[Saved data entries]
◇ ◇ ◇

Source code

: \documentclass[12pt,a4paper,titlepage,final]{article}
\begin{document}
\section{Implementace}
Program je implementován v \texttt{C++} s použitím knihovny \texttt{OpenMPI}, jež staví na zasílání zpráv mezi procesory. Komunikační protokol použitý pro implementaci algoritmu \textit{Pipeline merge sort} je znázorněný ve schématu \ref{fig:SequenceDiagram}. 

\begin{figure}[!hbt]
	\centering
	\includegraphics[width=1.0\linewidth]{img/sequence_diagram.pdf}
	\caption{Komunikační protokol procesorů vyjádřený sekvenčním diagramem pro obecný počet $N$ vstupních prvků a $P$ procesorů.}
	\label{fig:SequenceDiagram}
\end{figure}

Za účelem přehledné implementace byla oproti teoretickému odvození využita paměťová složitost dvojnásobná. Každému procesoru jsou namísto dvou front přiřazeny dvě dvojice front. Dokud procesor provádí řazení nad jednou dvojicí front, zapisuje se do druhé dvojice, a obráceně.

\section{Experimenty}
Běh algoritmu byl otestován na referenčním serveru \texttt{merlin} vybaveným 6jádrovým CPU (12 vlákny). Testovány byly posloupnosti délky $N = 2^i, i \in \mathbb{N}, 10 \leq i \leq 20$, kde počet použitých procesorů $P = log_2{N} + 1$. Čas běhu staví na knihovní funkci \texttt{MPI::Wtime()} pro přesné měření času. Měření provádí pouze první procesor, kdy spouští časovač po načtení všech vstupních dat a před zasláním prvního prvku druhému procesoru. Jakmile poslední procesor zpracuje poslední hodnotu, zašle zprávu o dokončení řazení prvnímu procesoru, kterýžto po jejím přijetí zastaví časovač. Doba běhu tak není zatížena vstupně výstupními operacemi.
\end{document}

◇ ◇ ◇

== What to do ==
An exact copy of every entry above is required.

== The completed task ==
Source code

: \documentclass[12pt,a4paper,titlepage,final]{article}
\begin{document}
\section{Implementace}
Program je implementován v \texttt{C++} s použitím knihovny \texttt{OpenMPI}, jež staví na zasílání zpráv mezi procesory. Komunikační protokol použitý pro implementaci algoritmu \textit{Pipeline merge sort} je znázorněný ve schématu \ref{fig:SequenceDiagram}. 

\begin{figure}[!hbt]
	\centering
	\includegraphics[width=1.0\linewidth]{img/sequence_diagram.pdf}
	\caption{Komunikační protokol procesorů vyjádřený sekvenčním diagramem pro obecný počet $N$ vstupních prvků a $P$ procesorů.}
	\label{fig:SequenceDiagram}
\end{figure}

Za účelem přehledné implementace byla oproti teoretickému odvození využita paměťová složitost dvojnásobná. Každému procesoru jsou namísto dvou front přiřazeny dvě dvojice front. Dokud procesor provádí řazení nad jednou dvojicí front, zapisuje se do druhé dvojice, a obráceně.

\section{Experimenty}
Běh algoritmu byl otestován na referenčním serveru \texttt{merlin} vybaveným 6jádrovým CPU (12 vlákny). Testovány byly posloupnosti délky $N = 2^i, i \in \mathbb{N}, 10 \leq i \leq 20$, kde počet použitých procesorů $P = log_2{N} + 1$. Čas běhu staví na knihovní funkci \texttt{MPI::Wtime()} pro přesné měření času. Měření provádí pouze první procesor, kdy spouští časovač po načtení všech vstupních dat a před zasláním prvního prvku druhému procesoru. Jakmile poslední procesor zpracuje poslední hodnotu, zašle zprávu o dokončení řazení prvnímu procesoru, kterýžto po jejím přijetí zastaví časovač. Doba běhu tak není zatížena vstupně výstupními operacemi.
\end{document}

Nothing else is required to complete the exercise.